Now, there's a couple of details to be taken into account here. First and foremost is the use of sleep. Personally, I am not sure whether this delay/sleep is accurate or even steady (to my limited knowledge, in programming, a steady clock is one that for later instances, it is guaranteed that will provide a greater value compared to the initial one). It is up to the scheduler to take care of the delays and sleeps which may render the whole process inaccurate. I believe that by running the "simulation" many times and averaging could provide a better estimate (not necessarily unbiased though, especially if the actual sleep duration is always equal or greater to the specified - this could add a negative bias to the time interval if I am not mistaken). I am sure there's people in the forums that could potentially provide more insight into this. Nevertheless, I believe this is a well educated mathematical formulation to get an estimate of the deceleration and in extend the air friction.
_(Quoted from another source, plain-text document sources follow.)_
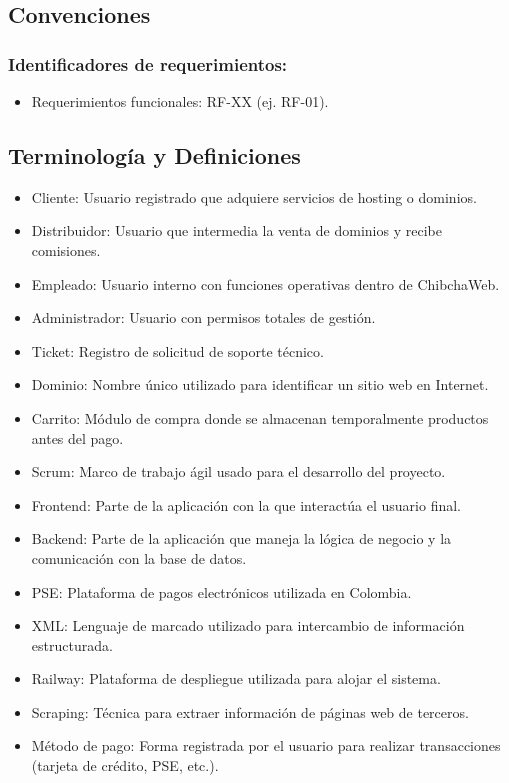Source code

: \subsection{Convenciones}

\subsubsection*{Identificadores de requerimientos:}
\begin{itemize}
	\item Requerimientos funcionales: RF-XX (ej. RF-01).
\end{itemize}


\subsection{Terminología y Definiciones}

\begin{itemize}
\item Cliente: Usuario registrado que adquiere servicios de hosting o dominios.
\item Distribuidor: Usuario que intermedia la venta de dominios y recibe comisiones.
\item Empleado: Usuario interno con funciones operativas dentro de ChibchaWeb.
\item Administrador: Usuario con permisos totales de gestión.
\item Ticket: Registro de solicitud de soporte técnico.
\item Dominio: Nombre único utilizado para identificar un sitio web en Internet.
\item Carrito: Módulo de compra donde se almacenan temporalmente productos antes del pago.
\item Scrum: Marco de trabajo ágil usado para el desarrollo del proyecto.
\item Frontend: Parte de la aplicación con la que interactúa el usuario final.
\item Backend: Parte de la aplicación que maneja la lógica de negocio y la comunicación con la base de datos.
\item PSE: Plataforma de pagos electrónicos utilizada en Colombia.
\item XML: Lenguaje de marcado utilizado para intercambio de información estructurada.
\item Railway: Plataforma de despliegue utilizada para alojar el sistema.
\item Scraping: Técnica para extraer información de páginas web de terceros.
\item Método de pago: Forma registrada por el usuario para realizar transacciones (tarjeta de crédito, PSE, etc.).
\end{itemize}
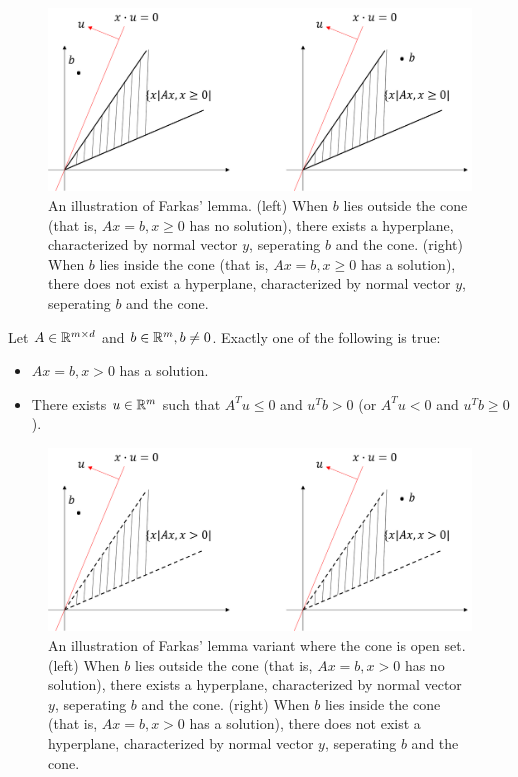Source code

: \begin{refsection}
\begin{figure}[H]
\centering
\includegraphics[width=0.7\linewidth]{figures/optimization/FarkasLemmaDemo}
\caption{An illustration of Farkas' lemma. (left) When $b$ lies outside the cone (that is, $Ax = b, x\geq 0$ has no solution), there exists a hyperplane, characterized by normal vector $y$, seperating $b$ and the cone. (right) When $b$ lies inside the cone (that is, $Ax = b, x\geq 0$ has a solution), there does not exist a hyperplane, characterized by normal vector $y$, seperating $b$ and the cone. }
\label{fig:FarkasLemmaDemo}
\end{figure}

\begin{corollary}\label{ch:convex-analysis:th:FarkaslemmaVariant}
	Let $A\in \mathbb{R}^{m\times d}$ and $b\in \mathbb{R}^m, b\neq 0$. Exactly one of the following is true:
	\begin{itemize}
		\item $Ax = b,x > 0$ has a solution.
		\item There exists $u\in \mathbb{R}^m$ such that $A^Tu \leq 0$ and $u^Tb > 0$ (or $A^Tu < 0$ and $u^Tb \geq 0$).
	\end{itemize}
\end{corollary}


\begin{figure}[H]
	\centering
	\includegraphics[width=0.7\linewidth]{figures/optimization/FarkasLemmaDemo2}
	\caption{An illustration of Farkas' lemma variant where the cone is open set. (left) When $b$ lies outside the cone (that is, $Ax = b, x> 0$ has no solution), there exists a hyperplane, characterized by normal vector $y$, seperating $b$ and the cone. (right) When $b$ lies inside the cone (that is, $Ax = b, x> 0$ has a solution), there does not exist a hyperplane, characterized by normal vector $y$, seperating $b$ and the cone. }
\end{figure}


\end{refsection}
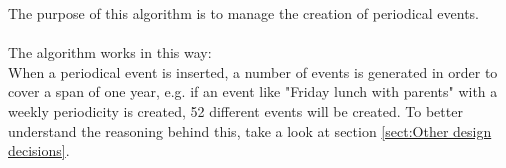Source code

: The purpose of this algorithm is to manage the creation of periodical events. \\ \\
The algorithm works in this way: \\
When a periodical event is inserted, a number of events is generated in order to cover a span of one year, e.g. if an event like "Friday lunch with parents" with a weekly periodicity is created, 52 different events will be created.
To better understand the reasoning behind this, take a look at section \ref{sect:Other design decisions}.
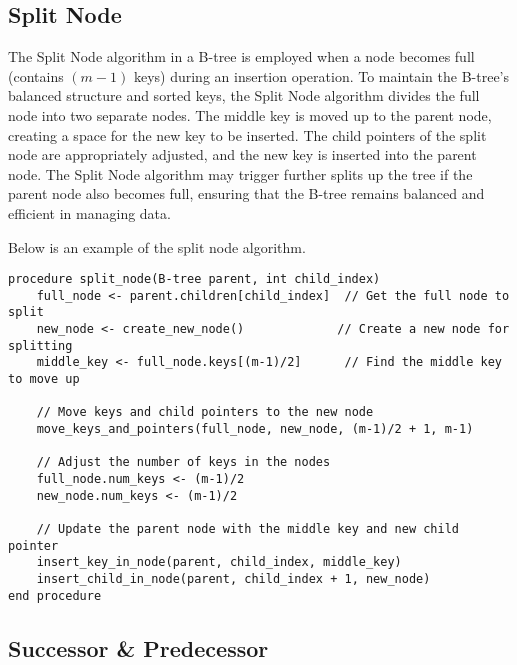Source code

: \subsection*{Split Node}

The Split Node algorithm in a B-tree is employed when a node becomes full (contains $(m-1)$ keys) during an insertion operation. To maintain the B-tree's balanced structure and sorted keys, the Split Node 
algorithm divides the full node into two separate nodes. The middle key is moved up to the parent node, creating a space for the new key to be inserted. The child pointers of the split node are 
appropriately adjusted, and the new key is inserted into the parent node. The Split Node algorithm may trigger further splits up the tree if the parent node also becomes full, ensuring that the B-tree 
remains balanced and efficient in managing data.

\begin{highlight}

Below is an example of the split node algorithm.

\horizontalline

\begin{verbatim}
procedure split_node(B-tree parent, int child_index)
    full_node <- parent.children[child_index]  // Get the full node to split
    new_node <- create_new_node()             // Create a new node for splitting
    middle_key <- full_node.keys[(m-1)/2]      // Find the middle key to move up

    // Move keys and child pointers to the new node
    move_keys_and_pointers(full_node, new_node, (m-1)/2 + 1, m-1)

    // Adjust the number of keys in the nodes
    full_node.num_keys <- (m-1)/2
    new_node.num_keys <- (m-1)/2

    // Update the parent node with the middle key and new child pointer
    insert_key_in_node(parent, child_index, middle_key)
    insert_child_in_node(parent, child_index + 1, new_node)
end procedure
\end{verbatim}

\end{highlight}

\subsection*{Successor \& Predecessor}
Second point to make is that I am not sure (it is not very clear to me) whether deceleration is indeed negative acceleration, in which case its calculation (or its estimate at least) should be correct in the script, or just the difference between the value of speed between two time intervals, in which case the calculation is not correct and the actual value will depend on the time interval (which makes it a weird way to calculate the value at minimum).

Third, as mentioned in my previous post, is that I am not sure how BI calculates the velocity. Most probably, it should be the magnitude of the (3D) velocity of the body, in which case, again, the calculation above should be correct. Alternatively, BI could use only the y component of the velocity to calculate air friction, thus ignoring effects such as gravity. Nevertheless, this would also seem weird to me, as it would then depend on the direction the muzzle is pointed. In reality, one would have to calculate the change in velocity at the direction of the initial muzzle direction in order to acquire a more accurate speed (in one direction) estimate. This requires dot products with the directional (unit for convenience) vector pointing towards the direction the muzzle is pointing. Not sure how big a difference this could make, especially for very short time intervals though.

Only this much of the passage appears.